* How to complete this task: Copy, word for word, the lines of the entries below between the one with "later user requests." and the one with "the pie charts.", inclusive, and leave out everything else.

* Material shown:
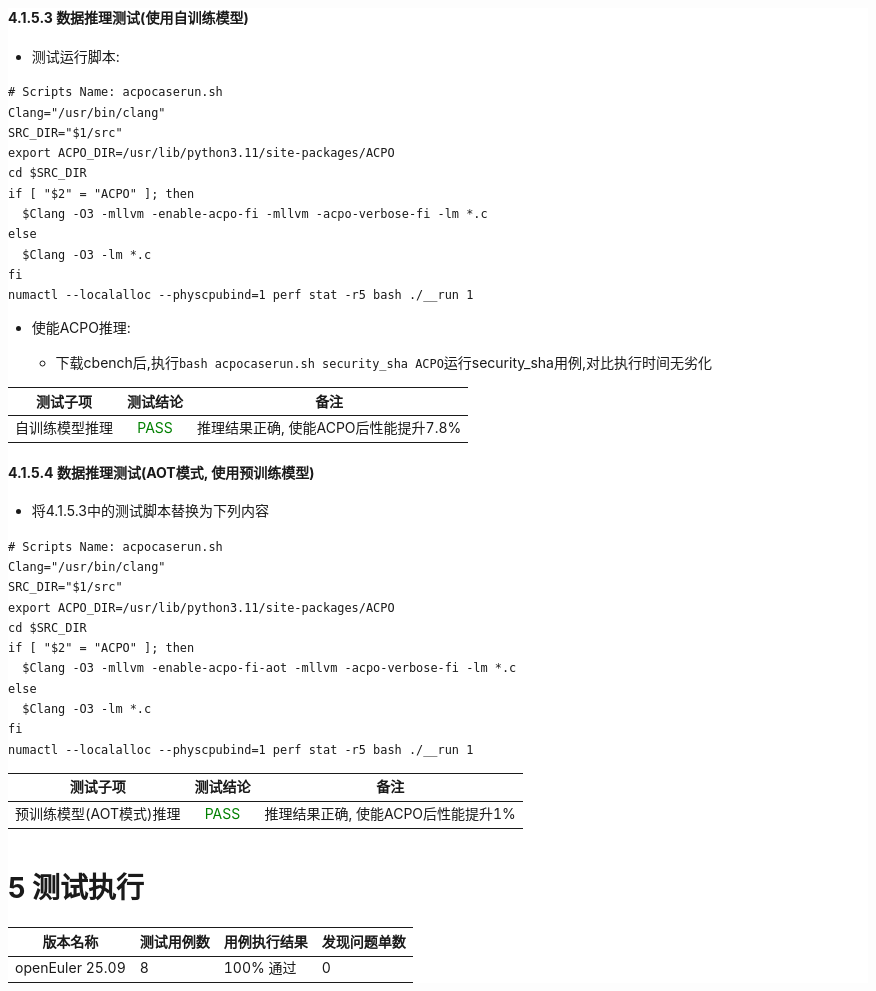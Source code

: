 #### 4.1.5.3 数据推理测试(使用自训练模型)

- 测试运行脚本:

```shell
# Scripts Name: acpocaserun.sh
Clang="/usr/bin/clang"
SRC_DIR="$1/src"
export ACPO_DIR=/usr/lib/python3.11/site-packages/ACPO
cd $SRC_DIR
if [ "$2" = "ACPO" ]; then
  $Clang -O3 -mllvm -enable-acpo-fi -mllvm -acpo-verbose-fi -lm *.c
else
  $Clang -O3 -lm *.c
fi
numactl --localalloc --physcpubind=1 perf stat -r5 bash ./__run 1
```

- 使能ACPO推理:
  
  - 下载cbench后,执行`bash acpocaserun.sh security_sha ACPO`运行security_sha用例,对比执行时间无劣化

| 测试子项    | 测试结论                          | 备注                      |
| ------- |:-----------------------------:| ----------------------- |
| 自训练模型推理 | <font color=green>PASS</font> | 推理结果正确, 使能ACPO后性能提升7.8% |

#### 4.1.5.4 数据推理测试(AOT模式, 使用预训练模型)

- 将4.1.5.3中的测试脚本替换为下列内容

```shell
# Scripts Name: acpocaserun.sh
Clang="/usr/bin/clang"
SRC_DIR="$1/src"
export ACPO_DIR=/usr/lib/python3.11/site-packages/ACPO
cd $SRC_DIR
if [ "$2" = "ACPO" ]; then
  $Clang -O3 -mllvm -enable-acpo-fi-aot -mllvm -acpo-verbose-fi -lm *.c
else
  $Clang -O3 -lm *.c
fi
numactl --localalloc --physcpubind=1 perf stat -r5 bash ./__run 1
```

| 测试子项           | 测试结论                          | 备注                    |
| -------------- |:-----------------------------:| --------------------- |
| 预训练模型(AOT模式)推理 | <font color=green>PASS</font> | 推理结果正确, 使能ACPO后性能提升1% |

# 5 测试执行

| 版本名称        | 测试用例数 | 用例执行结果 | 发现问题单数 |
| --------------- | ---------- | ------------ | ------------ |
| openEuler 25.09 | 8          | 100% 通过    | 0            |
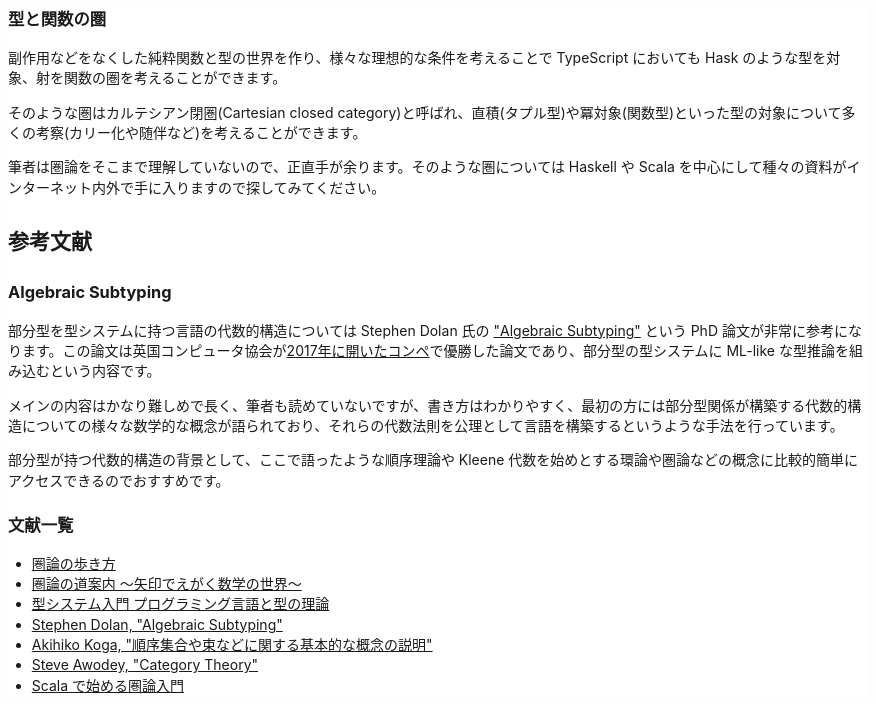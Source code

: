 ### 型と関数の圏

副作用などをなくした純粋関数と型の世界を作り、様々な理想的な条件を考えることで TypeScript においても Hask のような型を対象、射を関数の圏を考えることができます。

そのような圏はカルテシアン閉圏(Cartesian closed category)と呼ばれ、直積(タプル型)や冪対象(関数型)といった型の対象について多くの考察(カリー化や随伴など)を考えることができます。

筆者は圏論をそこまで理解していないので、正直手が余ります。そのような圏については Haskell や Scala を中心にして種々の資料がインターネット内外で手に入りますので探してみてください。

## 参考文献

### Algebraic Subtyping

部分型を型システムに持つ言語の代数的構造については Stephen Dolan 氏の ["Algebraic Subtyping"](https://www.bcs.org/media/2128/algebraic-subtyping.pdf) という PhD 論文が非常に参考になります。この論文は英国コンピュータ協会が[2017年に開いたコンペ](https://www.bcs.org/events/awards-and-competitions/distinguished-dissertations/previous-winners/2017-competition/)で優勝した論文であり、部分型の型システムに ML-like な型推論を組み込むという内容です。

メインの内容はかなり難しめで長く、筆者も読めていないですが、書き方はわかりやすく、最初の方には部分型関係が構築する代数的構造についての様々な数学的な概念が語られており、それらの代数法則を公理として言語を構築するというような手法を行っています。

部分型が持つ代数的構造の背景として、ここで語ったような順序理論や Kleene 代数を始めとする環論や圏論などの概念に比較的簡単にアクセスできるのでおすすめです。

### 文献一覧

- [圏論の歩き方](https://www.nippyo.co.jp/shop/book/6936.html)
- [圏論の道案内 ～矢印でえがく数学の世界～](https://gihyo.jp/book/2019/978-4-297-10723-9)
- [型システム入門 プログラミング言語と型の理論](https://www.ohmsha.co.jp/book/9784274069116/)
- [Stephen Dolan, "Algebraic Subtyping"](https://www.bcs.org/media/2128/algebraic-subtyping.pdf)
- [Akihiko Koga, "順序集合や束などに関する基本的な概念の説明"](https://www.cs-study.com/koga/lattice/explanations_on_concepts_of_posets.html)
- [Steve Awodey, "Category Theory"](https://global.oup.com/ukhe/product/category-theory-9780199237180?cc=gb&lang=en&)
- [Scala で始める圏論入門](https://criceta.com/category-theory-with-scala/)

...

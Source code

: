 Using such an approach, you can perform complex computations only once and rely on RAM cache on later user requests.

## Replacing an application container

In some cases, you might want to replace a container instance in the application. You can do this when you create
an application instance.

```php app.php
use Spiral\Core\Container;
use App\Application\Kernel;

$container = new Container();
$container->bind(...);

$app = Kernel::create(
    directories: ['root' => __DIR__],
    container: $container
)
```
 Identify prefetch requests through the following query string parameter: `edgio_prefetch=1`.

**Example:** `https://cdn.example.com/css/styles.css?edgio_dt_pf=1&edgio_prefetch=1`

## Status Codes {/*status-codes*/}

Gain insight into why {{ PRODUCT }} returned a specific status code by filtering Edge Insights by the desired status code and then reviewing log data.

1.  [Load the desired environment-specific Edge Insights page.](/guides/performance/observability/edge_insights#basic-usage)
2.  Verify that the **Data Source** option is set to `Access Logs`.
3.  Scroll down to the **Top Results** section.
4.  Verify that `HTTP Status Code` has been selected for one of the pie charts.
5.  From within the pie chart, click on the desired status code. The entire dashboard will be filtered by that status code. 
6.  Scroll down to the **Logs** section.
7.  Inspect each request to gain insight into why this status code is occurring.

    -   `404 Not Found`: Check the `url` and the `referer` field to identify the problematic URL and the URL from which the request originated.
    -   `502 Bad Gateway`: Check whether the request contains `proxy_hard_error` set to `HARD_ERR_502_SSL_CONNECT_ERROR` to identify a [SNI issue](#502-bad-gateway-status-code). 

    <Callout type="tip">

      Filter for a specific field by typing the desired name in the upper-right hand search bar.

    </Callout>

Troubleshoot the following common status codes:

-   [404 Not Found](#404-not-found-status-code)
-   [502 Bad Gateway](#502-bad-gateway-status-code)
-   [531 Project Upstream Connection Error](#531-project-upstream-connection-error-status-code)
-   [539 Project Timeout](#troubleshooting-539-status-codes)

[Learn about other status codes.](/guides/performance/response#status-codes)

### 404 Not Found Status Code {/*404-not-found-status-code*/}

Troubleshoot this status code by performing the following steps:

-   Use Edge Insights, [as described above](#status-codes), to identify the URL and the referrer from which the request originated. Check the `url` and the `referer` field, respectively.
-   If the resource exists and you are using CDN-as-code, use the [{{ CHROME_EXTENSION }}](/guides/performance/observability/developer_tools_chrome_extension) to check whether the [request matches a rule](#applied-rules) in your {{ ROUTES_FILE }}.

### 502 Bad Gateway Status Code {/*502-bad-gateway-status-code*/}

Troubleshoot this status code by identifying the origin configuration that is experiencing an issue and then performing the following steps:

--

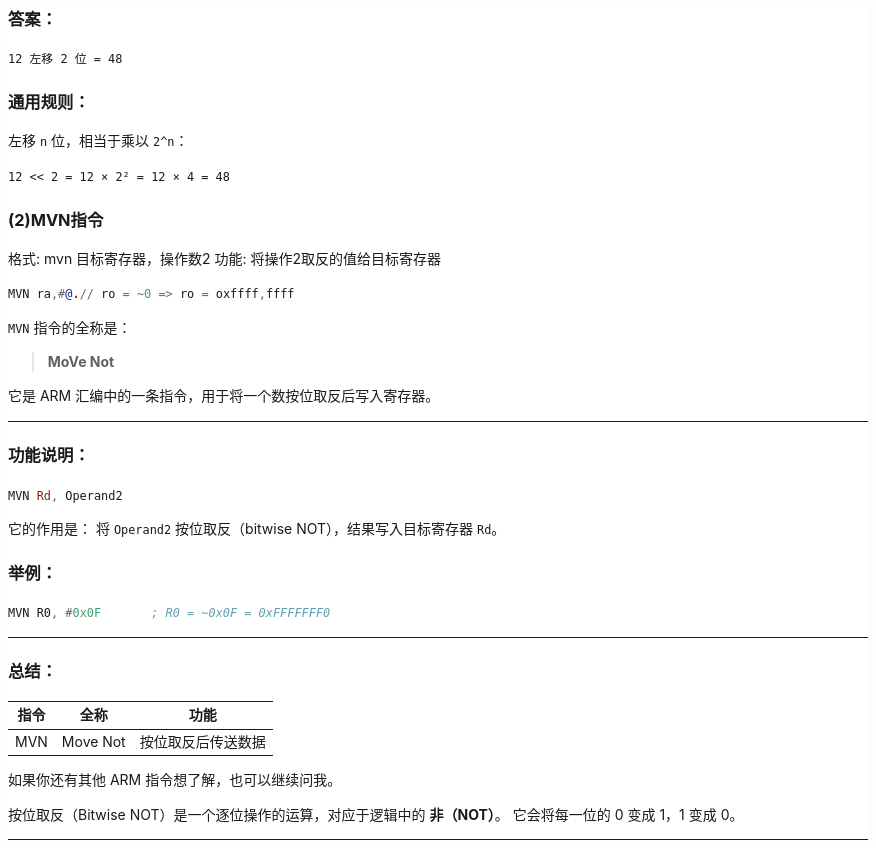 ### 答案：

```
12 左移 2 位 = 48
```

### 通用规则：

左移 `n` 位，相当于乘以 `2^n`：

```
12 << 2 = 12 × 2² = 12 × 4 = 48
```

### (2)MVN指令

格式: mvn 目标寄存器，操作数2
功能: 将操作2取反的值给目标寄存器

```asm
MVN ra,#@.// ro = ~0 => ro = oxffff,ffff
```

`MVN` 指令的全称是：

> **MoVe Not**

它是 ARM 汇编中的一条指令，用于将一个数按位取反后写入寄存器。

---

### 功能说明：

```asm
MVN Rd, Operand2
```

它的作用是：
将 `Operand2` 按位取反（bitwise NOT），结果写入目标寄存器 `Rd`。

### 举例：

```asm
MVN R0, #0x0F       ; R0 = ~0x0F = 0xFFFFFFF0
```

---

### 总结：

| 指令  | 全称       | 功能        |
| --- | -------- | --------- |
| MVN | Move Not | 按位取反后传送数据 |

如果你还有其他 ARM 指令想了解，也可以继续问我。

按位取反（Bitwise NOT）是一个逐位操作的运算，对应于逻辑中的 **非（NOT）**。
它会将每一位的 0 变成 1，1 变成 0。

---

* Output for this exercise:
: Using such an approach, you can perform complex computations only once and rely on RAM cache on later user requests.

## Replacing an application container

In some cases, you might want to replace a container instance in the application. You can do this when you create
an application instance.

```php app.php
use Spiral\Core\Container;
use App\Application\Kernel;

$container = new Container();
$container->bind(...);

$app = Kernel::create(
    directories: ['root' => __DIR__],
    container: $container
)
```
 Identify prefetch requests through the following query string parameter: `edgio_prefetch=1`.

**Example:** `https://cdn.example.com/css/styles.css?edgio_dt_pf=1&edgio_prefetch=1`

## Status Codes {/*status-codes*/}

Gain insight into why {{ PRODUCT }} returned a specific status code by filtering Edge Insights by the desired status code and then reviewing log data.

1.  [Load the desired environment-specific Edge Insights page.](/guides/performance/observability/edge_insights#basic-usage)
2.  Verify that the **Data Source** option is set to `Access Logs`.
3.  Scroll down to the **Top Results** section.
4.  Verify that `HTTP Status Code` has been selected for one of the pie charts.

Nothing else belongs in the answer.